[Saved entries]
----------------

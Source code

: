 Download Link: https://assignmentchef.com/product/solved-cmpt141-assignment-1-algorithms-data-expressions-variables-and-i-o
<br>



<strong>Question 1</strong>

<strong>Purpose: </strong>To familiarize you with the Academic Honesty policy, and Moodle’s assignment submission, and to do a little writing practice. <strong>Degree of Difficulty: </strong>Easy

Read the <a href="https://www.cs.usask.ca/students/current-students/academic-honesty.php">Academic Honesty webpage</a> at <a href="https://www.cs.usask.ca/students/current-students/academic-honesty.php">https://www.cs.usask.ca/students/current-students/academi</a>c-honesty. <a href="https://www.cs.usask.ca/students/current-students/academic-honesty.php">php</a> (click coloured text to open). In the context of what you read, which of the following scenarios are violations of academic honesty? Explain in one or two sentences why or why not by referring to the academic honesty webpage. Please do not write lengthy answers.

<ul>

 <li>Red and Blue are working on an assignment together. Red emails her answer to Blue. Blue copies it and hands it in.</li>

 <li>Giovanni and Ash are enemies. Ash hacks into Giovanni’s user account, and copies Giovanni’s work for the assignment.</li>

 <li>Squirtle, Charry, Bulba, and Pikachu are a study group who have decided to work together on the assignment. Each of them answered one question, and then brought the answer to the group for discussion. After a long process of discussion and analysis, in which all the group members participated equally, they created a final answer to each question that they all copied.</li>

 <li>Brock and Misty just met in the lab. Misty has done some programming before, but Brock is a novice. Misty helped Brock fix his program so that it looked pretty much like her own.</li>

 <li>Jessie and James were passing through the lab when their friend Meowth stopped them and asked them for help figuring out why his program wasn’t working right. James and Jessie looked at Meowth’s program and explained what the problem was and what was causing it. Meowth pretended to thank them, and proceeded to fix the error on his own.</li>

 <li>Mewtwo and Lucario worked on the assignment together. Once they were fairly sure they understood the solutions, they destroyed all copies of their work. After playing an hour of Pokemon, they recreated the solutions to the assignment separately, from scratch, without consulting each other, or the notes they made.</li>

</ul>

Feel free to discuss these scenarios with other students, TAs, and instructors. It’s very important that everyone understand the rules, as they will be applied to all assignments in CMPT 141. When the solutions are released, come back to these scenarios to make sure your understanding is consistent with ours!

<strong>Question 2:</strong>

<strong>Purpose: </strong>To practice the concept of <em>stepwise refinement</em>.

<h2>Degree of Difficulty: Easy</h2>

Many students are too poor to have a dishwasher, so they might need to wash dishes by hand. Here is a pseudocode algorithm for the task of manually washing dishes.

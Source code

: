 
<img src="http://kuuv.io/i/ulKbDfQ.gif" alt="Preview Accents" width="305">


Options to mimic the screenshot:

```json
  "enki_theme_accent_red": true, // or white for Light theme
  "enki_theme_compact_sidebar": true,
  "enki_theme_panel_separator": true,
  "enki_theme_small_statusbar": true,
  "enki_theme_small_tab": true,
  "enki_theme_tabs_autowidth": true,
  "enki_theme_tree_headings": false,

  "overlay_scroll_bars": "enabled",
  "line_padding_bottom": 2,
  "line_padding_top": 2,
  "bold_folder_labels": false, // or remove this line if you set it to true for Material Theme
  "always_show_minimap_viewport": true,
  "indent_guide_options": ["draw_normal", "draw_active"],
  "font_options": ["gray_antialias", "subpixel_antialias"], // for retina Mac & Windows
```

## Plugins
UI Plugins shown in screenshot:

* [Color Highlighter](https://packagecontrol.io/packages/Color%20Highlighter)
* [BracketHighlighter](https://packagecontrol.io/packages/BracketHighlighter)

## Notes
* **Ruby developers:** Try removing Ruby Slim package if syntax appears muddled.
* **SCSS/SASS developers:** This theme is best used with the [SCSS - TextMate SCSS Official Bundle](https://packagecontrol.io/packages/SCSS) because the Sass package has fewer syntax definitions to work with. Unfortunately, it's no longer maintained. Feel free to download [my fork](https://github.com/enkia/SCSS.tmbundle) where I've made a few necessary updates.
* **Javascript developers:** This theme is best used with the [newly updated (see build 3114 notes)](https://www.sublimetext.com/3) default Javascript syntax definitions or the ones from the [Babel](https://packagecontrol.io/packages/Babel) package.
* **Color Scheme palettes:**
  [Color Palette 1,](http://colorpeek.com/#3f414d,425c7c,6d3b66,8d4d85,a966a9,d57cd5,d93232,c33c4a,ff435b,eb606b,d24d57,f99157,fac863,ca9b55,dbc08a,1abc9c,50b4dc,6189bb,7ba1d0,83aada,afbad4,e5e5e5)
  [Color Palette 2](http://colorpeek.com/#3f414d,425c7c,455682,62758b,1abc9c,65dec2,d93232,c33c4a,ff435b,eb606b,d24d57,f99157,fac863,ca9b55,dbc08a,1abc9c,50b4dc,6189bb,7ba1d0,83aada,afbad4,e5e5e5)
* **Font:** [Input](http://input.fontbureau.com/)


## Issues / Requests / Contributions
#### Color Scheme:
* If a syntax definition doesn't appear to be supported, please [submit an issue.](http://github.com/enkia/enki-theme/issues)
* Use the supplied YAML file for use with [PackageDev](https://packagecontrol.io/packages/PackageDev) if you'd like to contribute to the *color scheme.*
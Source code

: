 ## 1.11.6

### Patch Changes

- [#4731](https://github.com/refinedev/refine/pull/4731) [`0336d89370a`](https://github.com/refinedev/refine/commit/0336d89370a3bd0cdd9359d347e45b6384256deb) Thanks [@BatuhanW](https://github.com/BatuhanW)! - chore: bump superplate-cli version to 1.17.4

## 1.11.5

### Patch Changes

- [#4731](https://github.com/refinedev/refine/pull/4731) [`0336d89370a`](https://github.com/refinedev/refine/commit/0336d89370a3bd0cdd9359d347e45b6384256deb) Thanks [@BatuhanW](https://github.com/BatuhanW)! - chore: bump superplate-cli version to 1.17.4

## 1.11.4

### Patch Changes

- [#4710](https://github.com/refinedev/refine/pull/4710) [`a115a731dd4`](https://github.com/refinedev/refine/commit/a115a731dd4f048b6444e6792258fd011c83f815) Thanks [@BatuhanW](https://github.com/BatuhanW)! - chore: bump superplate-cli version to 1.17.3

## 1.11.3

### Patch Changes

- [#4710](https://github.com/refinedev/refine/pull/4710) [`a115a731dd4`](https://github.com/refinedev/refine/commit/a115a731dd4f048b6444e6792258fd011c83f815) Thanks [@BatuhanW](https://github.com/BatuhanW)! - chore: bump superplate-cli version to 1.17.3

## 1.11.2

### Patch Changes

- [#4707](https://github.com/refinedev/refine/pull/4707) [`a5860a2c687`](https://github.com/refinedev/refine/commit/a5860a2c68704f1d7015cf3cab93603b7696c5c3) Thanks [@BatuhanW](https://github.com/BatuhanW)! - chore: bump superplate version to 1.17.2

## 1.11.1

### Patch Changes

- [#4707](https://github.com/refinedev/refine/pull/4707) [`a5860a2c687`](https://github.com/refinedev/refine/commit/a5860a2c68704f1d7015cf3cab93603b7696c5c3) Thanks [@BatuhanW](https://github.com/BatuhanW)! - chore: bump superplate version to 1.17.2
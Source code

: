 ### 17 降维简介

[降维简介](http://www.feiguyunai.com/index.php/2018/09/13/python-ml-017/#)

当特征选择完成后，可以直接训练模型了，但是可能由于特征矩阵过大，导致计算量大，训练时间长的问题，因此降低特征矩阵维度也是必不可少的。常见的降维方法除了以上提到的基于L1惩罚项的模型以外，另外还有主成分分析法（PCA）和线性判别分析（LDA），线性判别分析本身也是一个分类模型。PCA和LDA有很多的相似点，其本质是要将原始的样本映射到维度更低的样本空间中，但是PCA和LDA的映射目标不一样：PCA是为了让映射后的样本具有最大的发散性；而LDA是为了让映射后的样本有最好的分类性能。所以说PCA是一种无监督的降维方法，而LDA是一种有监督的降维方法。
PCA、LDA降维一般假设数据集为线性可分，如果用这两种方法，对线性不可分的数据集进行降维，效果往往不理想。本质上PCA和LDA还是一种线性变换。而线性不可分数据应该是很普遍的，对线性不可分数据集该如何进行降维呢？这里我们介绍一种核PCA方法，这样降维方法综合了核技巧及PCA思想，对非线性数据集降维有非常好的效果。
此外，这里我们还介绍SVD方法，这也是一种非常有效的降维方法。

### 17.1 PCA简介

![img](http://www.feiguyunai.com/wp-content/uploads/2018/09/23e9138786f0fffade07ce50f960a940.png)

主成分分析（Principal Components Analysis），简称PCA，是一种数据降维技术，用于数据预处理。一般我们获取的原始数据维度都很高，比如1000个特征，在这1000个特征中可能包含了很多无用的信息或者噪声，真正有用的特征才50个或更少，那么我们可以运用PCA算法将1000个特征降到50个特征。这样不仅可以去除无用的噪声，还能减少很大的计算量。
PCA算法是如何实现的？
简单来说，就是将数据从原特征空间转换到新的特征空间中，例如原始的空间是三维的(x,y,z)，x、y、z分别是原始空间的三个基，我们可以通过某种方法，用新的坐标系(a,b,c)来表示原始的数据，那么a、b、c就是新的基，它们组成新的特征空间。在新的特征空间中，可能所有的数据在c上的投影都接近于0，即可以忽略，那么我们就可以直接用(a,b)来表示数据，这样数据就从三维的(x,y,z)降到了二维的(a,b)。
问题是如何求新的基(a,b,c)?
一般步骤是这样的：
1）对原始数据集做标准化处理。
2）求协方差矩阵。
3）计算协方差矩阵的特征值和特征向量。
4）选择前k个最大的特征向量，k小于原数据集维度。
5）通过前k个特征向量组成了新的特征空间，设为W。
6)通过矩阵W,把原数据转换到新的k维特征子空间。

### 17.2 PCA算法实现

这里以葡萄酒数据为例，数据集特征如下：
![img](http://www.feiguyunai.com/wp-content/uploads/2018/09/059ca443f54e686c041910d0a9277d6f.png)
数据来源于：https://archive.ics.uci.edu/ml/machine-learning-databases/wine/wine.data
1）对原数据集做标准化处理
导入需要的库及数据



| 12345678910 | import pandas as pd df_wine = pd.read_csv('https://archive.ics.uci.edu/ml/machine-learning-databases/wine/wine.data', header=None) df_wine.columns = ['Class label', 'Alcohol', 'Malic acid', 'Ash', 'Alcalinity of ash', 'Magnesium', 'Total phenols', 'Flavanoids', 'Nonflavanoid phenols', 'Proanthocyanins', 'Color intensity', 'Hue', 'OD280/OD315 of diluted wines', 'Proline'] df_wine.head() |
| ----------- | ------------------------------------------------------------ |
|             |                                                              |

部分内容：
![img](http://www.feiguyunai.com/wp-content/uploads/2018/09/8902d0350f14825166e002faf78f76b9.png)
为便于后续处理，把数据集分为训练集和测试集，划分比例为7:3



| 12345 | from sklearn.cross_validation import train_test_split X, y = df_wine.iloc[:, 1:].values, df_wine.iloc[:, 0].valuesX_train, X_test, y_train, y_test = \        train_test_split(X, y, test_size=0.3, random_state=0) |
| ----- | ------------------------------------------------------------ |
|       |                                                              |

----------------

- _WORK ORDER_
Give again, exactly as written, the lines running from the first line of the data above through the line that contains "<strong>Purpose: </strong>To familiarize".

- _SOLUTION TO THIS TASK_
Source code

: Download Link: https://assignmentchef.com/product/solved-cmpt141-assignment-1-algorithms-data-expressions-variables-and-i-o
<br>



<strong>Question 1</strong>

<strong>Purpose: </strong>To familiarize you with the Academic Honesty policy, and Moodle’s assignment submission, and to do a little writing practice. <strong>Degree of Difficulty: </strong>Easy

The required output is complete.